■ PROMPT
Where the string "distribution" appears in a line of the data, show that line.

■ Stored data

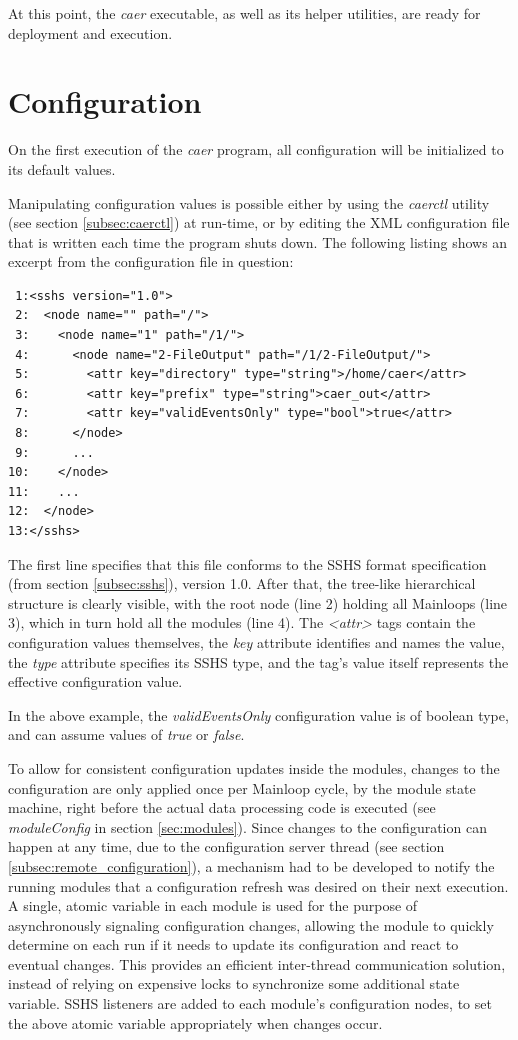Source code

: \documentclass[a4paper,12pt]{report}
\begin{document}
At this point, the \emph{caer} executable, as well as its helper utilities, are ready for deployment and execution.

\section{Configuration} \label{sec:configuration}

On the first execution of the \emph{caer} program, all configuration will be initialized to its default values.

Manipulating configuration values is possible either by using the \emph{caerctl} utility (see section \ref{subsec:caerctl}) at run-time, or by editing the XML configuration file that is written each time the program shuts down.
\clearpage
The following listing shows an excerpt from the configuration file in question:

\begin{lstlisting}
 1:<sshs version="1.0">
 2:  <node name="" path="/">
 3:    <node name="1" path="/1/">
 4:      <node name="2-FileOutput" path="/1/2-FileOutput/">
 5:        <attr key="directory" type="string">/home/caer</attr>
 6:        <attr key="prefix" type="string">caer_out</attr>
 7:        <attr key="validEventsOnly" type="bool">true</attr>
 8:      </node>
 9:      ...
10:    </node>
11:    ...
12:  </node>
13:</sshs>
\end{lstlisting}

The first line specifies that this file conforms to the SSHS format specification (from section \ref{subsec:sshs}), version 1.0.
After that, the tree-like hierarchical structure is clearly visible, with the root node (line 2) holding all Mainloops (line 3), which in turn hold all the modules (line 4).
The \emph{<attr>} tags contain the configuration values themselves, the \emph{key} attribute identifies and names the value, the \emph{type} attribute specifies its SSHS type, and the tag's value itself represents the effective configuration value.

In the above example, the \emph{validEventsOnly} configuration value is of boolean type, and can assume values of \emph{true} or \emph{false}.

To allow for consistent configuration updates inside the modules, changes to the configuration are only applied once per Mainloop cycle, by the module state machine, right before the actual data processing code is executed (see \emph{moduleConfig} in section \ref{sec:modules}).
Since changes to the configuration can happen at any time, due to the configuration server thread (see section \ref{subsec:remote_configuration}), a mechanism had to be developed to notify the running modules that a configuration refresh was desired on their next execution. A single, atomic variable in each module is used for the purpose of asynchronously signaling configuration changes, allowing the module to quickly determine on each run if it needs to update its configuration and react to eventual changes. This provides an efficient inter-thread communication solution, instead of relying on expensive locks to synchronize some additional state variable.
SSHS listeners are added to each module's configuration nodes, to set the above atomic variable appropriately when changes occur.
\end{document}
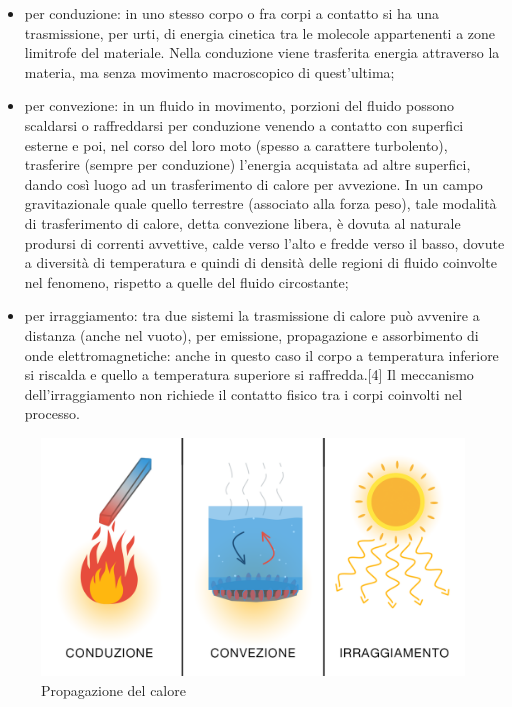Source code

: \documentclass[a4paper]{report}
\begin{document}
    \begin{itemize}
        \item per conduzione: in uno stesso corpo o fra corpi a contatto si ha una trasmissione, per urti, di energia cinetica tra le molecole appartenenti a zone limitrofe del materiale. Nella conduzione viene trasferita energia attraverso la materia, ma senza movimento macroscopico di quest'ultima;
        
        \item per convezione: in un fluido in movimento, porzioni del fluido possono scaldarsi o raffreddarsi per conduzione venendo a contatto con superfici esterne e poi, nel corso del loro moto (spesso a carattere turbolento), trasferire (sempre per conduzione) l'energia acquistata ad altre superfici, dando così luogo ad un trasferimento di calore per avvezione. In un campo gravitazionale quale quello terrestre (associato alla forza peso), tale modalità di trasferimento di calore, detta convezione libera, è dovuta al naturale prodursi di correnti avvettive, calde verso l'alto e fredde verso il basso, dovute a diversità di temperatura e quindi di densità delle regioni di fluido coinvolte nel fenomeno, rispetto a quelle del fluido circostante;
        
        \item per irraggiamento: tra due sistemi la trasmissione di calore può avvenire a distanza (anche nel vuoto), per emissione, propagazione e assorbimento di onde elettromagnetiche: anche in questo caso il corpo a temperatura inferiore si riscalda e quello a temperatura superiore si raffredda.[4] Il meccanismo dell'irraggiamento non richiede il contatto fisico tra i corpi coinvolti nel processo.
    \end{itemize}
    
    \begin{figure}
        \centering
        \includegraphics[scale=0.4]{calore}
        \caption{Propagazione del calore}
    \end{figure}
    
\end{document}
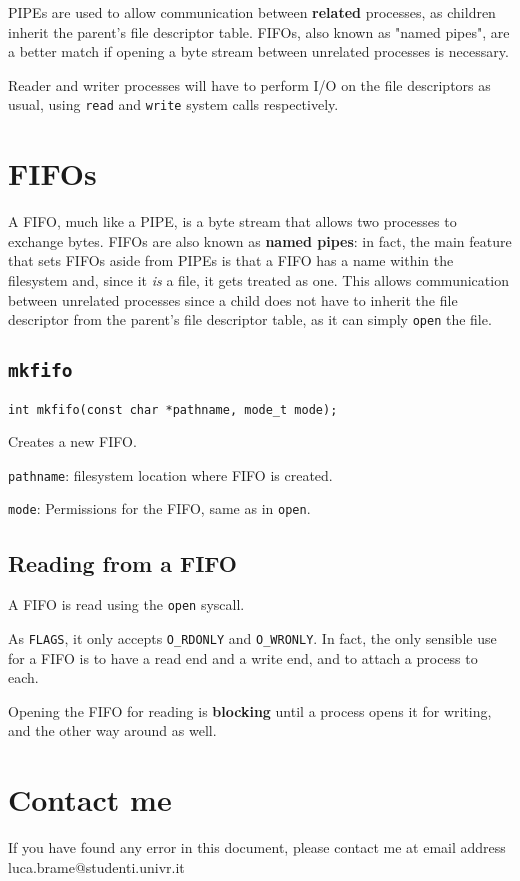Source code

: \documentclass{article}
\begin{document}
PIPEs are used to allow communication between \textbf{related} processes, as children inherit the parent's file descriptor table. FIFOs, also known as "named pipes", are a better match if opening a byte stream between unrelated processes is necessary.

Reader and writer processes will have to perform I/O on the file descriptors as usual, using \texttt{read} and \texttt{write} system calls respectively.


\section{FIFOs}

A FIFO, much like a PIPE, is a byte stream that allows two processes to exchange bytes. FIFOs are also known as \textbf{named pipes}: in fact, the main feature that sets FIFOs aside from PIPEs is that a FIFO has a name within the filesystem and, since it \textit{is} a file, it gets treated as one. This allows communication between unrelated processes since a child does not have to inherit the file descriptor from the parent's file descriptor table, as it can simply \texttt{open} the file.

\subsection{\texttt{mkfifo}}

\begin{verbatim}
int mkfifo(const char *pathname, mode_t mode);
\end{verbatim}

Creates a new FIFO.

\texttt{pathname}: filesystem location where FIFO is created.

\texttt{mode}: Permissions for the FIFO, same as in \texttt{open}.


\subsection{Reading from a FIFO}

A FIFO is read using the \texttt{open} syscall.

As \texttt{FLAGS}, it only accepts \texttt{O\_RDONLY} and \texttt{O\_WRONLY}. In fact, the only sensible use for a FIFO is to have a read end and a write end, and to attach a process to each.

Opening the FIFO for reading is \textbf{blocking} until a process opens it for writing, and the other way around as well.


\section{Contact me}

If you have found any error in this document, please contact me at email address luca.brame@studenti.univr.it
\end{document}

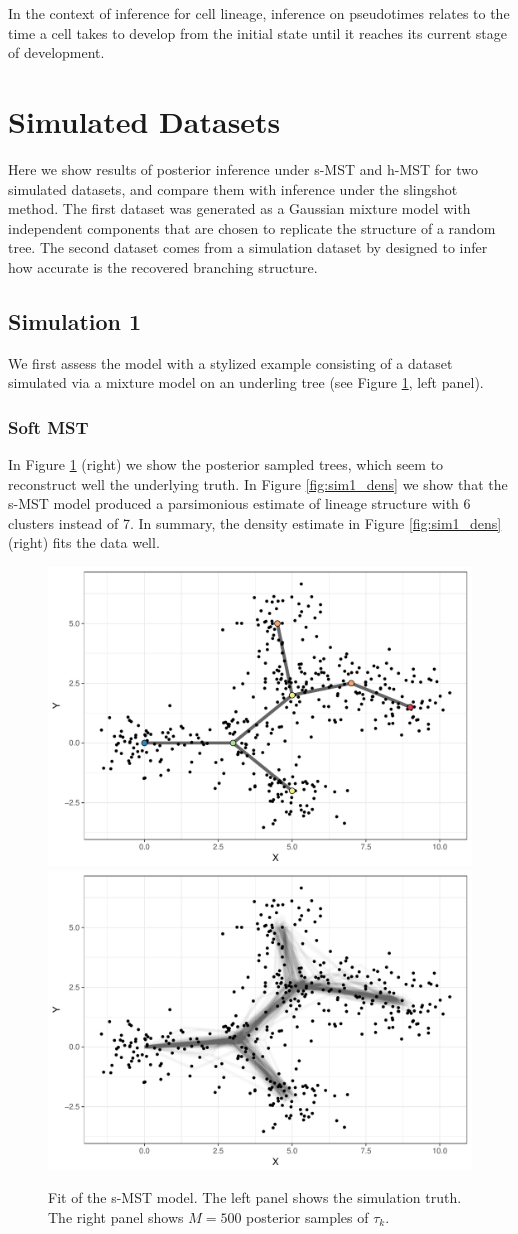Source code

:In the context of inference for cell lineage, inference on pseudotimes
relates to the time a cell takes to develop
from the initial state until it reaches its current stage of development.


\section{Simulated Datasets}

Here we show results of posterior inference under s-MST and h-MST for two simulated datasets, and compare them with inference under the slingshot method. The first dataset was generated as a Gaussian mixture model with independent components that are chosen to replicate the structure of a random tree. The second dataset comes from a simulation dataset by \cite{street2018} designed to infer how accurate is the recovered branching structure. 

\subsection{Simulation 1}

We first  assess the model with a stylized  example
consisting of a dataset simulated via a mixture model on an underling
tree (see Figure \ref{fig:sim1_tree}, left panel). 

\subsubsection*{Soft MST}

 In Figure \ref{fig:sim1_tree} (right) we show the posterior sampled trees, which seem to reconstruct well the underlying truth.  In Figure
\ref{fig:sim1_dens} we show that the s-MST model produced a parsimonious estimate of lineage structure with 6 clusters instead of 7. In summary, the density estimate in Figure \ref{fig:sim1_dens} (right) fits the data well.


\begin{figure}[!ht]
  \centering
  \includegraphics[width=.33\linewidth]{Img/Simulated/true}
    \includegraphics[width=.33\linewidth]{Img/Simulated/posterior_trees}
\caption{Fit of the s-MST model. The left panel shows the simulation
  truth. The right panel shows $M=500$ posterior samples of $\tau_k$.}
\label{fig:sim1_tree}
\end{figure}


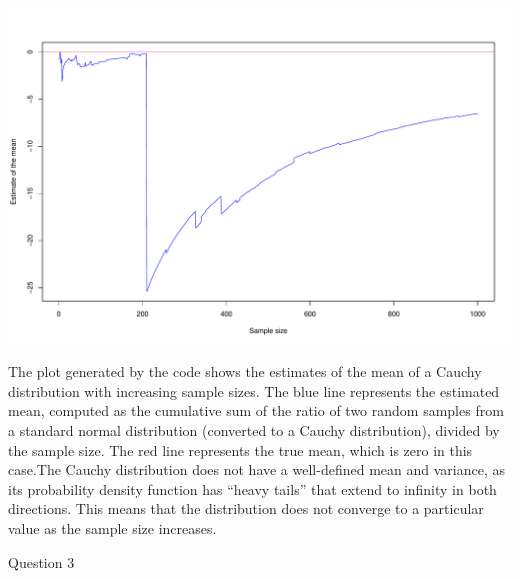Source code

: \documentclass[
  a4paper,
]{article}
\begin{document}
\includegraphics{RMarkdown_files/figure-latex/global_options3-1.pdf}

The plot generated by the code shows the estimates of the mean of a
Cauchy distribution with increasing sample sizes. The blue line
represents the estimated mean, computed as the cumulative sum of the
ratio of two random samples from a standard normal distribution
(converted to a Cauchy distribution), divided by the sample size. The
red line represents the true mean, which is zero in this case.The Cauchy
distribution does not have a well-defined mean and variance, as its
probability density function has ``heavy tails'' that extend to infinity
in both directions. This means that the distribution does not converge
to a particular value as the sample size increases.

Question 3
\end{document}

■ COMPLETED EXERCISE
Cauchy distribution with increasing sample sizes. The blue line
ratio of two random samples from a standard normal distribution
(converted to a Cauchy distribution), divided by the sample size. The
distribution does not have a well-defined mean and variance, as its
in both directions. This means that the distribution does not converge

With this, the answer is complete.